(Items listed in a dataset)
- Opening Delimiter -
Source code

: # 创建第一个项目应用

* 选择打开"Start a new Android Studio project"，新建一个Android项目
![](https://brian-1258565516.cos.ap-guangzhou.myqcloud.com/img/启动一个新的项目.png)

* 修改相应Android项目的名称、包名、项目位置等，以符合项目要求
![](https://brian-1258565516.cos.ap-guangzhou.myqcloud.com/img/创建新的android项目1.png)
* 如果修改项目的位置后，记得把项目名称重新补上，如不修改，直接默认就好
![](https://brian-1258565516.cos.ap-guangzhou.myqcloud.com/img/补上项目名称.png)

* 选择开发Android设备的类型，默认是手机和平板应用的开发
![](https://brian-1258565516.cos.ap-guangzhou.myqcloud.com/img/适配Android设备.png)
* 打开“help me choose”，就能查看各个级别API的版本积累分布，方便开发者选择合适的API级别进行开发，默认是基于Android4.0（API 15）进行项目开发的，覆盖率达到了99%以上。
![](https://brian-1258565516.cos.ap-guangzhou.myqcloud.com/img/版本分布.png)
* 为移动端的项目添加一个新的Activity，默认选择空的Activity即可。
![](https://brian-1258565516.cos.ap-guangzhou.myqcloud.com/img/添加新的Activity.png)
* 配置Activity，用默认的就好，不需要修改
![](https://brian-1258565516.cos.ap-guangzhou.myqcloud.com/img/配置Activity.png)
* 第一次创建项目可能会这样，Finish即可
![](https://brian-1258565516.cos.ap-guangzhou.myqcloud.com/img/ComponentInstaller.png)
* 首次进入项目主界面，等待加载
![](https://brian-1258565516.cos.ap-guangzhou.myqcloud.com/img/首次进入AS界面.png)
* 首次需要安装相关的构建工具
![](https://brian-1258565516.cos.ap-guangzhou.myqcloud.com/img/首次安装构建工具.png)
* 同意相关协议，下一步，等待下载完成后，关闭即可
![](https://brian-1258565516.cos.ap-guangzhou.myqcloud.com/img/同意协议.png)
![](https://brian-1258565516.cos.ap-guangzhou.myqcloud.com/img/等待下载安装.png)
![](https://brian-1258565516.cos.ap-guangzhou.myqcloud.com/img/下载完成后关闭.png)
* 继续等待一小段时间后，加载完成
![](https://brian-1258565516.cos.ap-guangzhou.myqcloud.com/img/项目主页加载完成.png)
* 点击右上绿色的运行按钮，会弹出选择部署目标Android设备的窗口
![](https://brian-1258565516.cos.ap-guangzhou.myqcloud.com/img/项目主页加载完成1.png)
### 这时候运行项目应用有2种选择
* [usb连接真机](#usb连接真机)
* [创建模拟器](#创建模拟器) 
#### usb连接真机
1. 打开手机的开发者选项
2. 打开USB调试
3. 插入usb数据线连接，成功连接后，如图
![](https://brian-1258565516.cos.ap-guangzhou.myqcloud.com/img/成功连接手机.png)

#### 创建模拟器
- Closing Delimiter -
§ **ACTION ITEM**
The data must be printed verbatim, line by line.

§ **RESULT OF THE EXERCISE**
Source code

: # 创建第一个项目应用

* 选择打开"Start a new Android Studio project"，新建一个Android项目
![](https://brian-1258565516.cos.ap-guangzhou.myqcloud.com/img/启动一个新的项目.png)

* 修改相应Android项目的名称、包名、项目位置等，以符合项目要求
![](https://brian-1258565516.cos.ap-guangzhou.myqcloud.com/img/创建新的android项目1.png)
* 如果修改项目的位置后，记得把项目名称重新补上，如不修改，直接默认就好
![](https://brian-1258565516.cos.ap-guangzhou.myqcloud.com/img/补上项目名称.png)

* 选择开发Android设备的类型，默认是手机和平板应用的开发
![](https://brian-1258565516.cos.ap-guangzhou.myqcloud.com/img/适配Android设备.png)
* 打开“help me choose”，就能查看各个级别API的版本积累分布，方便开发者选择合适的API级别进行开发，默认是基于Android4.0（API 15）进行项目开发的，覆盖率达到了99%以上。
![](https://brian-1258565516.cos.ap-guangzhou.myqcloud.com/img/版本分布.png)
* 为移动端的项目添加一个新的Activity，默认选择空的Activity即可。
![](https://brian-1258565516.cos.ap-guangzhou.myqcloud.com/img/添加新的Activity.png)
* 配置Activity，用默认的就好，不需要修改
![](https://brian-1258565516.cos.ap-guangzhou.myqcloud.com/img/配置Activity.png)
* 第一次创建项目可能会这样，Finish即可
![](https://brian-1258565516.cos.ap-guangzhou.myqcloud.com/img/ComponentInstaller.png)
* 首次进入项目主界面，等待加载
![](https://brian-1258565516.cos.ap-guangzhou.myqcloud.com/img/首次进入AS界面.png)
* 首次需要安装相关的构建工具
![](https://brian-1258565516.cos.ap-guangzhou.myqcloud.com/img/首次安装构建工具.png)
* 同意相关协议，下一步，等待下载完成后，关闭即可
![](https://brian-1258565516.cos.ap-guangzhou.myqcloud.com/img/同意协议.png)
![](https://brian-1258565516.cos.ap-guangzhou.myqcloud.com/img/等待下载安装.png)
![](https://brian-1258565516.cos.ap-guangzhou.myqcloud.com/img/下载完成后关闭.png)
* 继续等待一小段时间后，加载完成
![](https://brian-1258565516.cos.ap-guangzhou.myqcloud.com/img/项目主页加载完成.png)
* 点击右上绿色的运行按钮，会弹出选择部署目标Android设备的窗口
![](https://brian-1258565516.cos.ap-guangzhou.myqcloud.com/img/项目主页加载完成1.png)
### 这时候运行项目应用有2种选择
* [usb连接真机](#usb连接真机)
* [创建模拟器](#创建模拟器) 
#### usb连接真机
1. 打开手机的开发者选项
2. 打开USB调试
3. 插入usb数据线连接，成功连接后，如图
![](https://brian-1258565516.cos.ap-guangzhou.myqcloud.com/img/成功连接手机.png)

#### 创建模拟器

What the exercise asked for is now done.